ASSIGNMENT
Return the data that follows exactly as it appears. Pictures do not belong in the copy.

GIVEN INFORMATION

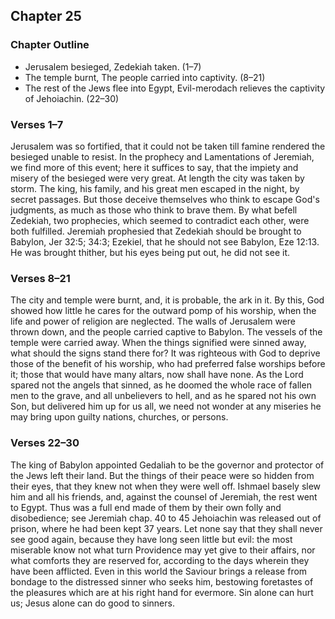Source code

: ## Chapter 25

### Chapter Outline

- Jerusalem besieged, Zedekiah taken. (1–7)
- The temple burnt, The people carried into captivity. (8–21)
- The rest of the Jews flee into Egypt, Evil-merodach relieves the captivity of Jehoiachin. (22–30)

### Verses 1–7

Jerusalem was so fortified, that it could not be taken till famine rendered the besieged unable to resist. In the prophecy and Lamentations of Jeremiah, we find more of this event; here it suffices to say, that the impiety and misery of the besieged were very great. At length the city was taken by storm. The king, his family, and his great men escaped in the night, by secret passages. But those deceive themselves who think to escape God's judgments, as much as those who think to brave them. By what befell Zedekiah, two prophecies, which seemed to contradict each other, were both fulfilled. Jeremiah prophesied that Zedekiah should be brought to Babylon, Jer 32:5; 34:3; Ezekiel, that he should not see Babylon, Eze 12:13. He was brought thither, but his eyes being put out, he did not see it.

### Verses 8–21

The city and temple were burnt, and, it is probable, the ark in it. By this, God showed how little he cares for the outward pomp of his worship, when the life and power of religion are neglected. The walls of Jerusalem were thrown down, and the people carried captive to Babylon. The vessels of the temple were carried away. When the things signified were sinned away, what should the signs stand there for? It was righteous with God to deprive those of the benefit of his worship, who had preferred false worships before it; those that would have many altars, now shall have none. As the Lord spared not the angels that sinned, as he doomed the whole race of fallen men to the grave, and all unbelievers to hell, and as he spared not his own Son, but delivered him up for us all, we need not wonder at any miseries he may bring upon guilty nations, churches, or persons.

### Verses 22–30

The king of Babylon appointed Gedaliah to be the governor and protector of the Jews left their land. But the things of their peace were so hidden from their eyes, that they knew not when they were well off. Ishmael basely slew him and all his friends, and, against the counsel of Jeremiah, the rest went to Egypt. Thus was a full end made of them by their own folly and disobedience; see Jeremiah chap. 40 to 45 Jehoiachin was released out of prison, where he had been kept 37 years. Let none say that they shall never see good again, because they have long seen little but evil: the most miserable know not what turn Providence may yet give to their affairs, nor what comforts they are reserved for, according to the days wherein they have been afflicted. Even in this world the Saviour brings a release from bondage to the distressed sinner who seeks him, bestowing foretastes of the pleasures which are at his right hand for evermore. Sin alone can hurt us; Jesus alone can do good to sinners.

WRITTEN SOLUTION
Source code

: ## Chapter 25

### Chapter Outline

- Jerusalem besieged, Zedekiah taken. (1–7)
- The temple burnt, The people carried into captivity. (8–21)
- The rest of the Jews flee into Egypt, Evil-merodach relieves the captivity of Jehoiachin. (22–30)

### Verses 1–7

Jerusalem was so fortified, that it could not be taken till famine rendered the besieged unable to resist. In the prophecy and Lamentations of Jeremiah, we find more of this event; here it suffices to say, that the impiety and misery of the besieged were very great. At length the city was taken by storm. The king, his family, and his great men escaped in the night, by secret passages. But those deceive themselves who think to escape God's judgments, as much as those who think to brave them. By what befell Zedekiah, two prophecies, which seemed to contradict each other, were both fulfilled. Jeremiah prophesied that Zedekiah should be brought to Babylon, Jer 32:5; 34:3; Ezekiel, that he should not see Babylon, Eze 12:13. He was brought thither, but his eyes being put out, he did not see it.

### Verses 8–21

The city and temple were burnt, and, it is probable, the ark in it. By this, God showed how little he cares for the outward pomp of his worship, when the life and power of religion are neglected. The walls of Jerusalem were thrown down, and the people carried captive to Babylon. The vessels of the temple were carried away. When the things signified were sinned away, what should the signs stand there for? It was righteous with God to deprive those of the benefit of his worship, who had preferred false worships before it; those that would have many altars, now shall have none. As the Lord spared not the angels that sinned, as he doomed the whole race of fallen men to the grave, and all unbelievers to hell, and as he spared not his own Son, but delivered him up for us all, we need not wonder at any miseries he may bring upon guilty nations, churches, or persons.

### Verses 22–30

The king of Babylon appointed Gedaliah to be the governor and protector of the Jews left their land. But the things of their peace were so hidden from their eyes, that they knew not when they were well off. Ishmael basely slew him and all his friends, and, against the counsel of Jeremiah, the rest went to Egypt. Thus was a full end made of them by their own folly and disobedience; see Jeremiah chap. 40 to 45 Jehoiachin was released out of prison, where he had been kept 37 years. Let none say that they shall never see good again, because they have long seen little but evil: the most miserable know not what turn Providence may yet give to their affairs, nor what comforts they are reserved for, according to the days wherein they have been afflicted. Even in this world the Saviour brings a release from bondage to the distressed sinner who seeks him, bestowing foretastes of the pleasures which are at his right hand for evermore. Sin alone can hurt us; Jesus alone can do good to sinners.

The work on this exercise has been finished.